Here's my LinkedIn. I put this here to show that I have the skill, experience, and predilection for this particular task. I have already done plenty of cryptocurrency work, but more importantly, pure cryptographical work in this area. I releasing an offline first verifiable data protocol written with friends and see a lot of possibilities with the idea of p2p networks moving at the speed of snail mail some days. If you're interested in our work check out the Pigeon Protocol Consortium Spec.

The main reason I'm writing is that I believe in the world-changing power of decoupling and recoupling of various technologies, first as decentralized versions of people gaining abilities only afforded the wealthy and powerful before, then as a centralized version that aims for better ends as a society of trust. The Ministry of the Future reinvigorated that drive in me and I want to take part in the scientific efforts that this would mean.

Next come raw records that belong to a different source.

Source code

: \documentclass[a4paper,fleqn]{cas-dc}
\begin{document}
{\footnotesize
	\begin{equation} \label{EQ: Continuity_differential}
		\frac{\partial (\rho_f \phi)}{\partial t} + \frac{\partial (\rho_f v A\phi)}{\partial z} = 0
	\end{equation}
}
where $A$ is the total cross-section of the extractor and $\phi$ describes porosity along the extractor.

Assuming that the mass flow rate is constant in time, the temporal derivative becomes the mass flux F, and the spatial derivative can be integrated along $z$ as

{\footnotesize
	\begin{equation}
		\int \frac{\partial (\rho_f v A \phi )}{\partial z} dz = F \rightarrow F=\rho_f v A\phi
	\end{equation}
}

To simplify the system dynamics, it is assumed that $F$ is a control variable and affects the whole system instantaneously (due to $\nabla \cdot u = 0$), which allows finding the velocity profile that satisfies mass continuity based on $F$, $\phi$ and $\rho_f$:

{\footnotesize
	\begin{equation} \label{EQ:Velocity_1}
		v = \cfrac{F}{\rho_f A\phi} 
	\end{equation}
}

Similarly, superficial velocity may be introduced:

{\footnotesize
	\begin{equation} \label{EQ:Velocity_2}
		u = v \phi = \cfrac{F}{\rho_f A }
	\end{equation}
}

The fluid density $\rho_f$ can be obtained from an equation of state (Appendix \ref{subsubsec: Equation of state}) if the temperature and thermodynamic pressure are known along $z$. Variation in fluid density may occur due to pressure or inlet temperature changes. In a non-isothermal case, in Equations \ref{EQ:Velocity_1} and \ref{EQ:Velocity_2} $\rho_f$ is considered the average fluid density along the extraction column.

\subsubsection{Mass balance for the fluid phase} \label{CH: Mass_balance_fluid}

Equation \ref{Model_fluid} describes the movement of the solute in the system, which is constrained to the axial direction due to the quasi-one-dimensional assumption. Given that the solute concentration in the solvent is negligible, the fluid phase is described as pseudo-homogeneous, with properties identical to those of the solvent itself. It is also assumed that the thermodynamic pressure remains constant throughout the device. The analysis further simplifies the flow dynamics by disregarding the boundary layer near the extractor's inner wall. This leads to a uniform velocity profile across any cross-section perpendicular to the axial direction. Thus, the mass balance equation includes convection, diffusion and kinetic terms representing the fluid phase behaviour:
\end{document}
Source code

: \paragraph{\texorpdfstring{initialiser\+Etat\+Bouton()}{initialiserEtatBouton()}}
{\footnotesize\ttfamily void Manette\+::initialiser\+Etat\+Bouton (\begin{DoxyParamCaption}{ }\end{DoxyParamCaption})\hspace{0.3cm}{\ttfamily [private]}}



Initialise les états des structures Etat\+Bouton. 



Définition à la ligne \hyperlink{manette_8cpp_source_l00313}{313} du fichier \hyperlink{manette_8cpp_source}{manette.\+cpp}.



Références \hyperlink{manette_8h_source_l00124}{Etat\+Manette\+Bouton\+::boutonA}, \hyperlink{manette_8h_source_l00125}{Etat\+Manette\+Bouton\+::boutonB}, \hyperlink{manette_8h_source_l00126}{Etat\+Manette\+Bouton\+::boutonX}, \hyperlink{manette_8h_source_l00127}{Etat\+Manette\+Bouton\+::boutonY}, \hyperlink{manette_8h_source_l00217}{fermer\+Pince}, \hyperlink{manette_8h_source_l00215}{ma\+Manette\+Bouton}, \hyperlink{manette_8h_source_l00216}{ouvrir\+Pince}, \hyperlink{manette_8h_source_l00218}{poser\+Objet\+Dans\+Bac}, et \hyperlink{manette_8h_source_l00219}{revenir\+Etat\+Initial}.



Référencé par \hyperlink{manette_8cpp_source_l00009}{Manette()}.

As you can see, I already lean towards distributed computation, structures of trusts, and verifiable communication in an unverifiable world. I also am very socially minded, having been a mentor most of my life and experimented with several ways of moving beyond profit-driven capitalism. Your book showed me that profit could be trained toward a motivator for good as much as authorities can be directed towards supporting the right causes to keep their place in life. That's got me more thinking.

I've designed and have taken part in various projects to make social actions measurable and tradable: time banking, local coins, et al. I'm starting to wonder if a Service Coin would be a good idea. Not one that is decentralized in totality like BTC or Ether, but more in line with Facebook's Diem architecture has. I'm thinking of the charities and workplaces being validators of effort by running validation nodes, sharing the valid chains with each other in mutual trust with asymmetrical keys exchanges instead of proofs pushed forward for untrusted environments. This can immediately speed up chain propagation and insure markets that trade such coins that there is some stability to the coin. In addition to that, if it were tied to treasury bonds of some other federal instrument, it could become a stable coin that ensures that work done as a service to our communities, increases the stability and value of our country.

I would like to hear your thoughts, Mr. Robinson, on such a venture before I flesh it out more. Where can this be made stronger? More useful? What can go wrong? How to avoid that? Be frank, I can take it.